■ Problem requirements ■
Your job is to give again, exactly and with no additions, the lines in the records below from the one with "to text input." through the one with "# apacheconf", both included. Omit the pictures.

■ Input ■
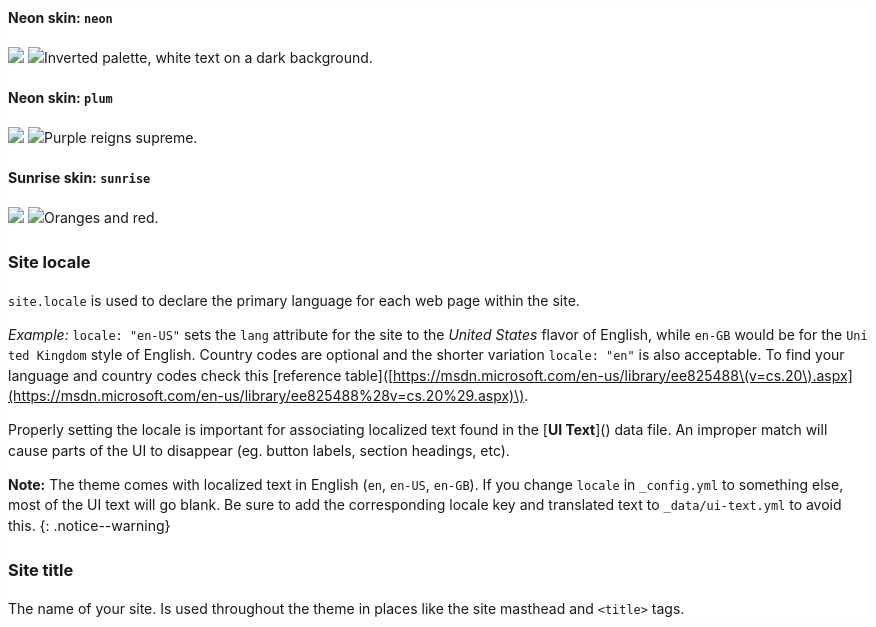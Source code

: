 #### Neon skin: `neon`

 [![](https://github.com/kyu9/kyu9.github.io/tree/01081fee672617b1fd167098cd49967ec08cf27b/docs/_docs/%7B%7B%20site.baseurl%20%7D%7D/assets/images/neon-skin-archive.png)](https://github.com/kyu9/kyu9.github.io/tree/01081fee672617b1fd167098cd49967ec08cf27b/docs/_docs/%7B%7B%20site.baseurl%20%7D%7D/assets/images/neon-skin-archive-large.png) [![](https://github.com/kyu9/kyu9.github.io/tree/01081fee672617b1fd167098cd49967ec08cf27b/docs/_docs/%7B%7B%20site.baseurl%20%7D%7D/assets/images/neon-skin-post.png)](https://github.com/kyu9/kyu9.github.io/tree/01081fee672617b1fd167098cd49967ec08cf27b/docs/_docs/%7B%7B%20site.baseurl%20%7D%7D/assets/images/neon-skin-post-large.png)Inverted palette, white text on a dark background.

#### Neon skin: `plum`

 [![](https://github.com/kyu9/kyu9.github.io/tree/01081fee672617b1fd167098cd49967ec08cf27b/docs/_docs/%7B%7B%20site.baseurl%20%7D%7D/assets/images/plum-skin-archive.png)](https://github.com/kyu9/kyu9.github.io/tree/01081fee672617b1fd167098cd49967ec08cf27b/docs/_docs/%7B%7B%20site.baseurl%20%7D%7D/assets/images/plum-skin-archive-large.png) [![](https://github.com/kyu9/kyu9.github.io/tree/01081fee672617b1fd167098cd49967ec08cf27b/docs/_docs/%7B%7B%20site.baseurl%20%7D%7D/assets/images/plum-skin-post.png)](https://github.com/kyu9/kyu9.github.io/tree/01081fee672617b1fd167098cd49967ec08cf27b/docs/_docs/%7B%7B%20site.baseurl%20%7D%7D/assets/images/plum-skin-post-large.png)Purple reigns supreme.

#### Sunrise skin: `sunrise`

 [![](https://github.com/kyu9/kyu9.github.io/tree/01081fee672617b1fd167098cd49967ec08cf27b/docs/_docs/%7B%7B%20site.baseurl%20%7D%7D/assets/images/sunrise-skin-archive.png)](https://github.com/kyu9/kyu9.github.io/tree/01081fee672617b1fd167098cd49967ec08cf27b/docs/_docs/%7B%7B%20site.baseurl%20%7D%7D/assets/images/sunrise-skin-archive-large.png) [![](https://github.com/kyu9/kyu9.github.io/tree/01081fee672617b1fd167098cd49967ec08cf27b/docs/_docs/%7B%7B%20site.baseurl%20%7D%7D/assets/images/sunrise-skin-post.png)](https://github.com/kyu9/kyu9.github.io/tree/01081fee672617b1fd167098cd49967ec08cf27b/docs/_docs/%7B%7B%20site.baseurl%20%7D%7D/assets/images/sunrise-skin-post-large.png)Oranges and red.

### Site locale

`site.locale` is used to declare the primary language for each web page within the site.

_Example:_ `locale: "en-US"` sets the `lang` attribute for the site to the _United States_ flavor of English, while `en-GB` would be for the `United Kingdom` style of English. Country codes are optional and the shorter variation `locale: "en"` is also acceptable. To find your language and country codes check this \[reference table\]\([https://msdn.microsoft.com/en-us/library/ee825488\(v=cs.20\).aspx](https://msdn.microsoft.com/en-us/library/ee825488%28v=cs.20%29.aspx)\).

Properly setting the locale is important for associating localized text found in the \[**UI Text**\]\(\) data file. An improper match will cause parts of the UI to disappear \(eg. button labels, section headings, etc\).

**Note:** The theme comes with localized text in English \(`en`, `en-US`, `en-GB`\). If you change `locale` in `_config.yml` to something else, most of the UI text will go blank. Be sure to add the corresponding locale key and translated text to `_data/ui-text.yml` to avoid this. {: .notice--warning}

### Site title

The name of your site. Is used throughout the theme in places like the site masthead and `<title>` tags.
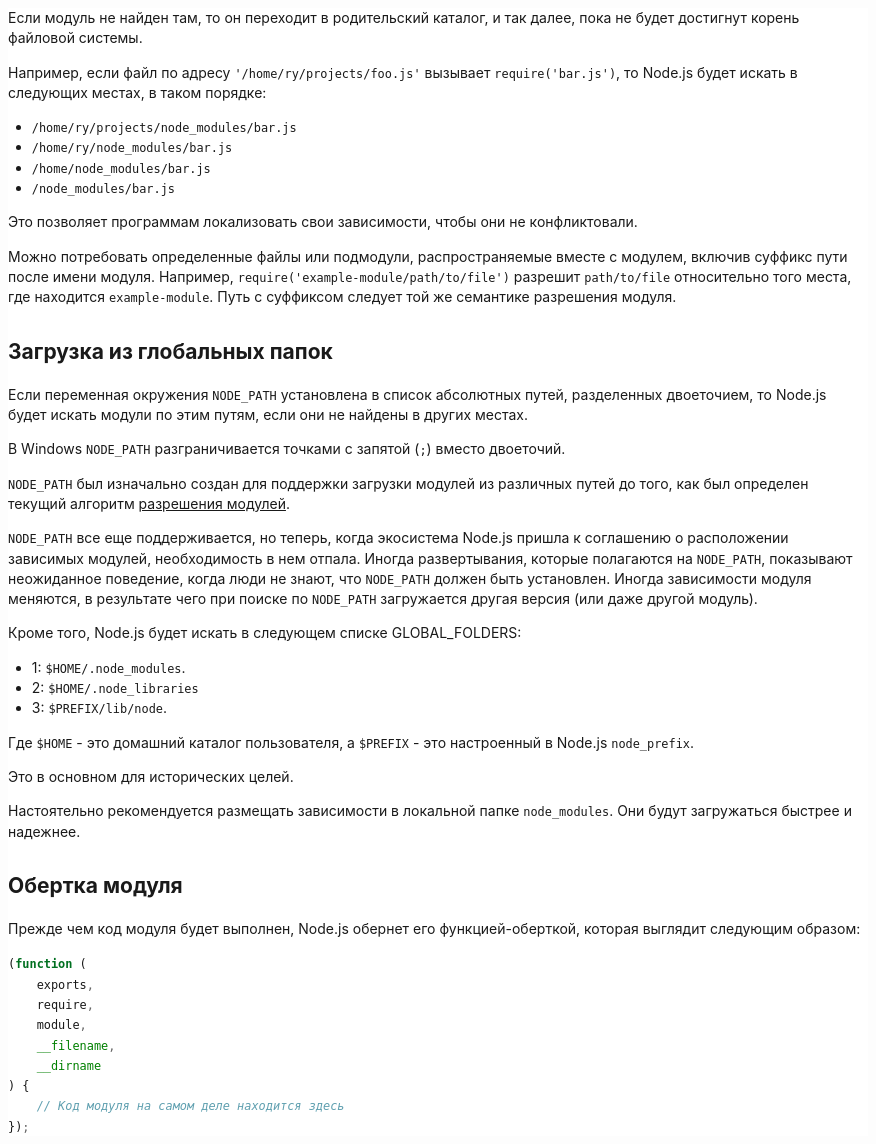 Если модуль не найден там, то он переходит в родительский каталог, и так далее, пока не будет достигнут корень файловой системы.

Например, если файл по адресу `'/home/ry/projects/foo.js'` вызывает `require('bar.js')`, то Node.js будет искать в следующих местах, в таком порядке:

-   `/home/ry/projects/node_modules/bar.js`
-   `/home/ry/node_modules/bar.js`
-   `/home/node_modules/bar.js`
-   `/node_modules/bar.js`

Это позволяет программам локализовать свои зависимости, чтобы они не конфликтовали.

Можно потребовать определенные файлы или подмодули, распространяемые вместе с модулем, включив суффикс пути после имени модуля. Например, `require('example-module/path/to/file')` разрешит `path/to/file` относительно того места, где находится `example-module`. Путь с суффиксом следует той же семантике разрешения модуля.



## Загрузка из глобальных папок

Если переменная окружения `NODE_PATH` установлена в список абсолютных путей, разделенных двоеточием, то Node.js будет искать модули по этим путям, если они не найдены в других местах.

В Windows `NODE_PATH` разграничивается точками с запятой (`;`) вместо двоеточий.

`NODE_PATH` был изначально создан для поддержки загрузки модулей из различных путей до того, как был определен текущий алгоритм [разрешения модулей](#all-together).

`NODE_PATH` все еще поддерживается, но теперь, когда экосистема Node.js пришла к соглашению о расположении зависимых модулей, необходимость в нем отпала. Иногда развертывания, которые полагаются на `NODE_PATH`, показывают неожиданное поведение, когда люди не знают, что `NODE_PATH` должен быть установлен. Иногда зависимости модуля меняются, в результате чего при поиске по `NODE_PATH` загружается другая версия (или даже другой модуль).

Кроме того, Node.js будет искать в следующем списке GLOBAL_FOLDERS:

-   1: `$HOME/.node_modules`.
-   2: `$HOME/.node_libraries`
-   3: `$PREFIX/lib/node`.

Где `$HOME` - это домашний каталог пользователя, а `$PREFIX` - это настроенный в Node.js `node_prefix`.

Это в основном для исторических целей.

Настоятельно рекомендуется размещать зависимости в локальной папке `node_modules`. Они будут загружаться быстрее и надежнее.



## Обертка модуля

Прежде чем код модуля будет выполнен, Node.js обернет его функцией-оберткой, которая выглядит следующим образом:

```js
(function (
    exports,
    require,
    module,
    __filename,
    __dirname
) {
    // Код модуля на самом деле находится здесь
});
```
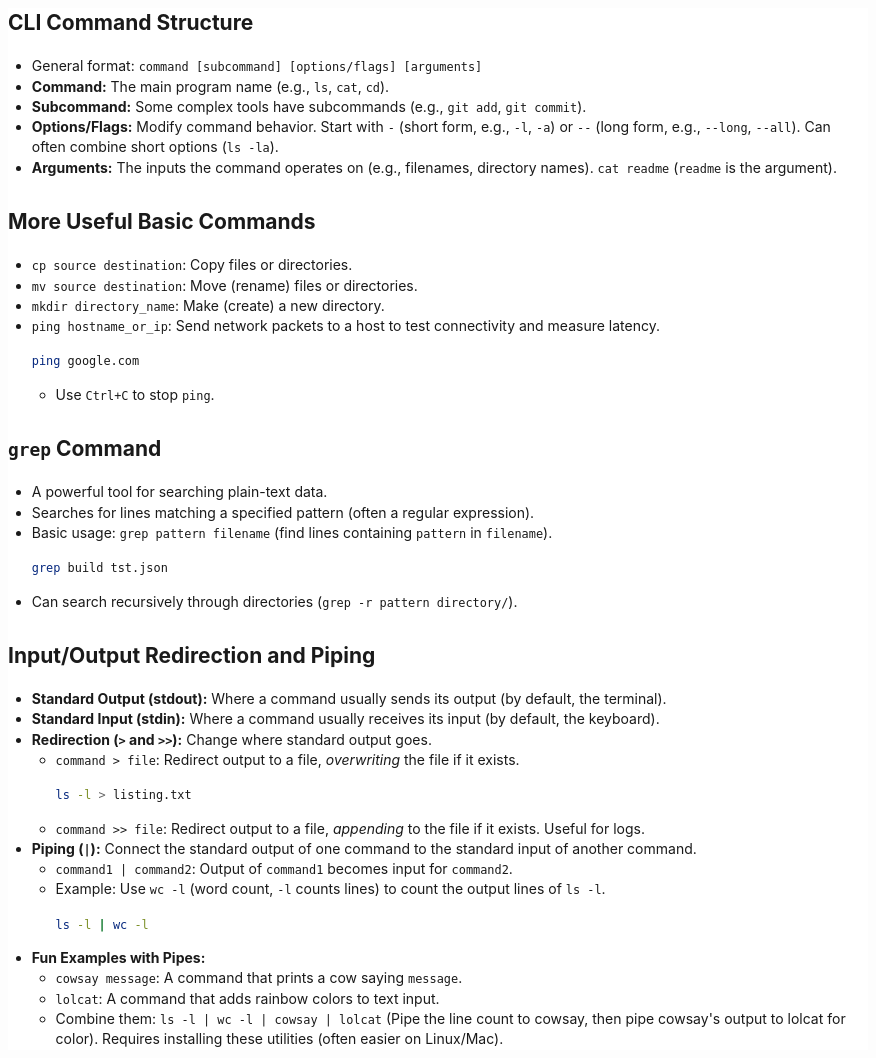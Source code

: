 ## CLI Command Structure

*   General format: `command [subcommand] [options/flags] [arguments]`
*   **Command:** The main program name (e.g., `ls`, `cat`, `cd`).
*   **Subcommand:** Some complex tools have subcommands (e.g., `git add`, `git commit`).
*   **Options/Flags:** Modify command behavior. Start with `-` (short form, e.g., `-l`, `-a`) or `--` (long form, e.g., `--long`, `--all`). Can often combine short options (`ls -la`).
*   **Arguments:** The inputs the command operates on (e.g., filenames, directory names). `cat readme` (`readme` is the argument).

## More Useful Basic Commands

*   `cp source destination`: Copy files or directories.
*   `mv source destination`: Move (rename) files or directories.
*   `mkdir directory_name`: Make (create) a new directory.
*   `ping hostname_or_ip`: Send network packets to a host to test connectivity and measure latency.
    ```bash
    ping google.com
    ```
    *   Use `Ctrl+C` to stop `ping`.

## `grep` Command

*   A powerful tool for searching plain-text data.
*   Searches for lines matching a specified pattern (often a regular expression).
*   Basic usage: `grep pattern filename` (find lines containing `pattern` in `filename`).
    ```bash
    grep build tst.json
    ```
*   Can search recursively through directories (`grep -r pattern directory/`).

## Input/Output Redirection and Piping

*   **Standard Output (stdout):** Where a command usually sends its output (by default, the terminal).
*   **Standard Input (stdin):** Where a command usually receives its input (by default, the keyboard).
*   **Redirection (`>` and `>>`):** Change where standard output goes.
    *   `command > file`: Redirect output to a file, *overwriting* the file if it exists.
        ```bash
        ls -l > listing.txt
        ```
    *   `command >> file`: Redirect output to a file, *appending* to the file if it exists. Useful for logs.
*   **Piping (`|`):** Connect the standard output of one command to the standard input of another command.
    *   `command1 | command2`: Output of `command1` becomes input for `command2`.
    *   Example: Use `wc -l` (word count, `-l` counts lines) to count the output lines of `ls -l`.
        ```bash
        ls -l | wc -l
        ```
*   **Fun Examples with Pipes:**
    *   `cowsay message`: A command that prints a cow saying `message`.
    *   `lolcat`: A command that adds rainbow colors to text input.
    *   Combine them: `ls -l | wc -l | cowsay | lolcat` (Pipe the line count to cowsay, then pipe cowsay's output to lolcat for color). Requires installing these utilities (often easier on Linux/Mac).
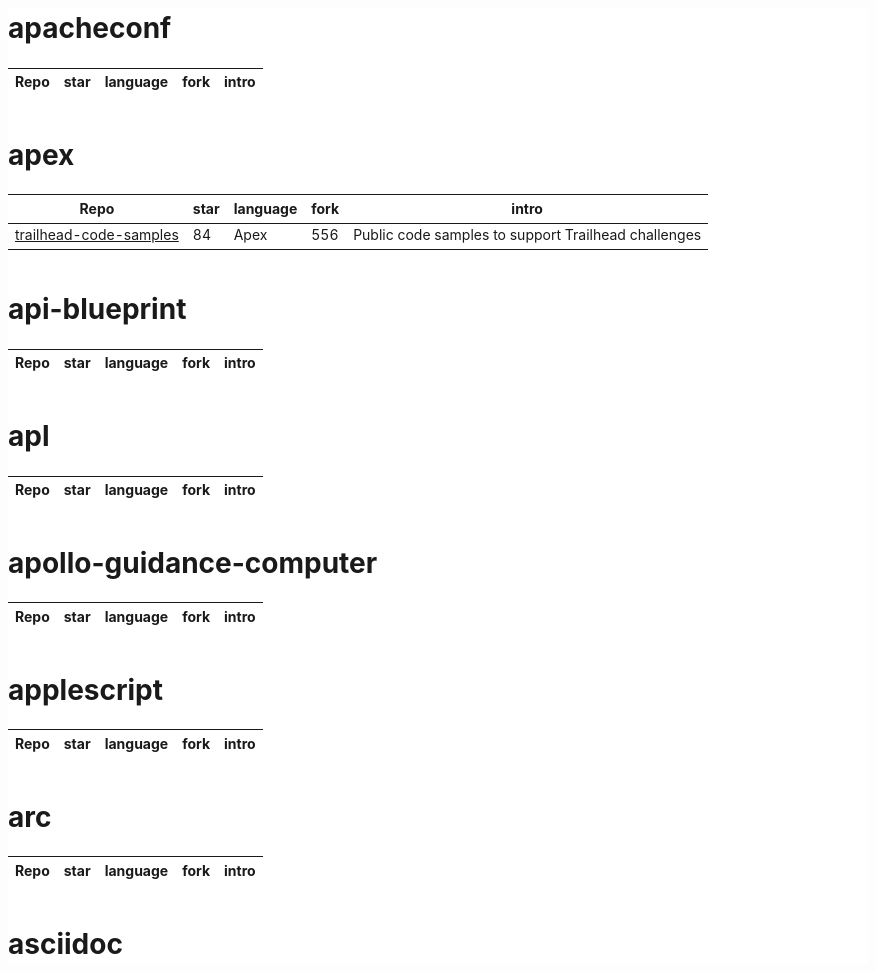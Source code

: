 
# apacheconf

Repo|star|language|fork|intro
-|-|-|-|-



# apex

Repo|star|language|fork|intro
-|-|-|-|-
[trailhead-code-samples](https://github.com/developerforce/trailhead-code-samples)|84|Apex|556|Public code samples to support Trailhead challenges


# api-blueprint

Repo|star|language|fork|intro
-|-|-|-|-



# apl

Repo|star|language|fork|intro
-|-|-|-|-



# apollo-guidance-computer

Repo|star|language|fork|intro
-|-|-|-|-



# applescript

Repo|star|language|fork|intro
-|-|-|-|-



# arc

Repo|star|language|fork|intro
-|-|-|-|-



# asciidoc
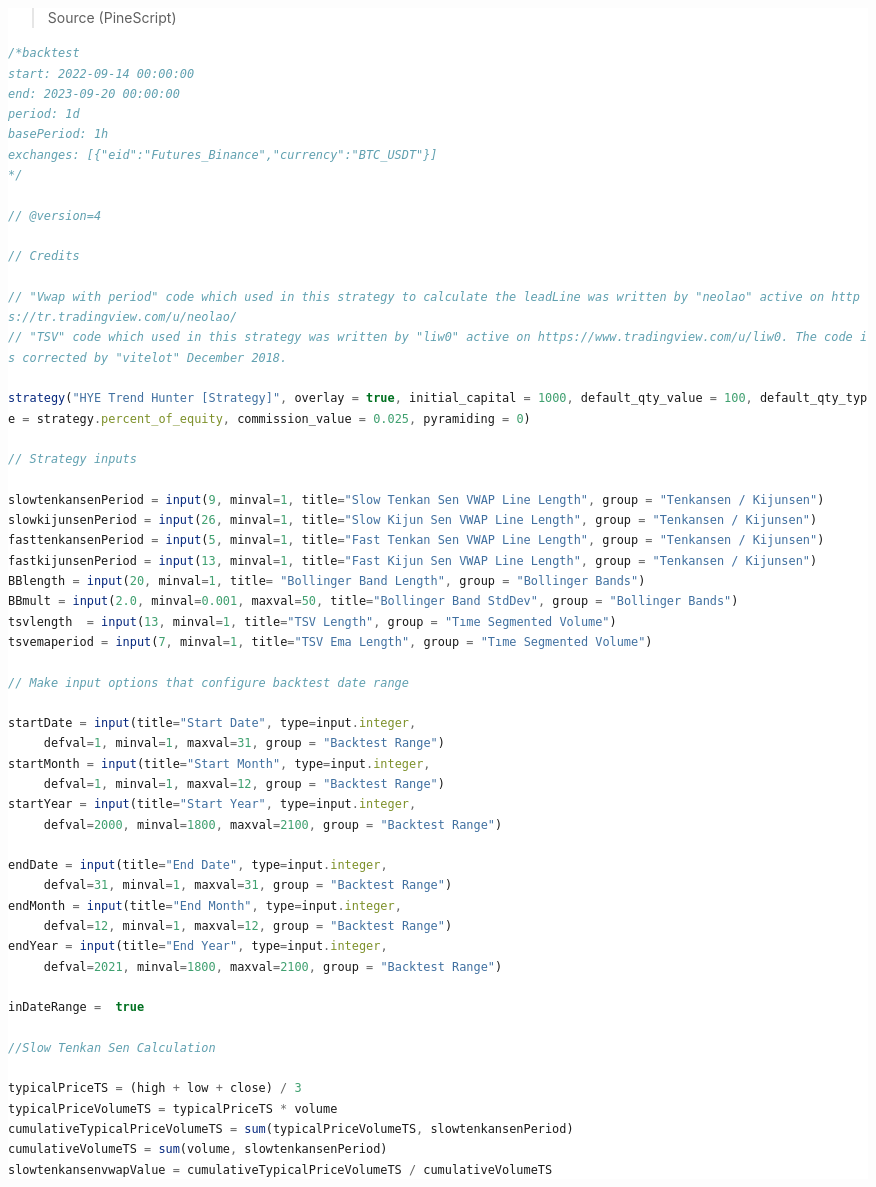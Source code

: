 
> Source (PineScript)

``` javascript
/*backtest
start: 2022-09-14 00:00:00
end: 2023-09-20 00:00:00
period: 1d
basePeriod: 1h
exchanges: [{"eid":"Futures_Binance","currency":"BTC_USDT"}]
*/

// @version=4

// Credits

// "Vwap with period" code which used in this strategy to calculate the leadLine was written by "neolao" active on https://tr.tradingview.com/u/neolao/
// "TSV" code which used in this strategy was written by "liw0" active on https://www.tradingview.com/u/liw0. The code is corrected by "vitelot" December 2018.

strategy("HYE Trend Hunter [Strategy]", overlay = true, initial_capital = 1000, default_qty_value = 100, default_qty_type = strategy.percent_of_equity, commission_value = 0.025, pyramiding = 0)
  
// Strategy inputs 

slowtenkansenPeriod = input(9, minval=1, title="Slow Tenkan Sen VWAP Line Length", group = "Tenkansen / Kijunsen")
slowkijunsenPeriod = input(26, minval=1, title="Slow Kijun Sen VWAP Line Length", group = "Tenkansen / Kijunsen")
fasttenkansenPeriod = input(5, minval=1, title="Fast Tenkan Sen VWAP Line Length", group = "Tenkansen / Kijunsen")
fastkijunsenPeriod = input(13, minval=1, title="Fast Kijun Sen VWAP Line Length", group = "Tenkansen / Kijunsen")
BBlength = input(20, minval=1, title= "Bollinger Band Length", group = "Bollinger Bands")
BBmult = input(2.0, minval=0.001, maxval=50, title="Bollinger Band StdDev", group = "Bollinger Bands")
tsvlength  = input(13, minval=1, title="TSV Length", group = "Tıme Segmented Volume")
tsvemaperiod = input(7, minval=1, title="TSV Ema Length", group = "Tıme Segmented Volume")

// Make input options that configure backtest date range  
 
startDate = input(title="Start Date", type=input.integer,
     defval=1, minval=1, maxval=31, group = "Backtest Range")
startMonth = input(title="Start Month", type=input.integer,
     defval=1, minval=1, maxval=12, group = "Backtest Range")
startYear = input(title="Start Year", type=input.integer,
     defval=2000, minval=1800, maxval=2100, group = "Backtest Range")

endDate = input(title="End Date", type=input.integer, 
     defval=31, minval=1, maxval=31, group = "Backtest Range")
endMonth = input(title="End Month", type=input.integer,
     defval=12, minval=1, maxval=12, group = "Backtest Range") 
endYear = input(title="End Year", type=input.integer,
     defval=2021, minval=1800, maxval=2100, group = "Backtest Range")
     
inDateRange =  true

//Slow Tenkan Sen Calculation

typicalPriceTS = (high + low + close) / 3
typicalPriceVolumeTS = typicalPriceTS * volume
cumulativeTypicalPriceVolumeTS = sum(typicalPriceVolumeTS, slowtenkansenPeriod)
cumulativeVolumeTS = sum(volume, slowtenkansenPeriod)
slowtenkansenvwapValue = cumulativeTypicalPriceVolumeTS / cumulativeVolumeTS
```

■ Reply to the exercise ■
    *   `lolcat`: A command that adds rainbow colors to text input.
    *   Combine them: `ls -l | wc -l | cowsay | lolcat` (Pipe the line count to cowsay, then pipe cowsay's output to lolcat for color). Requires installing these utilities (often easier on Linux/Mac).
Source code

: 
# apacheconf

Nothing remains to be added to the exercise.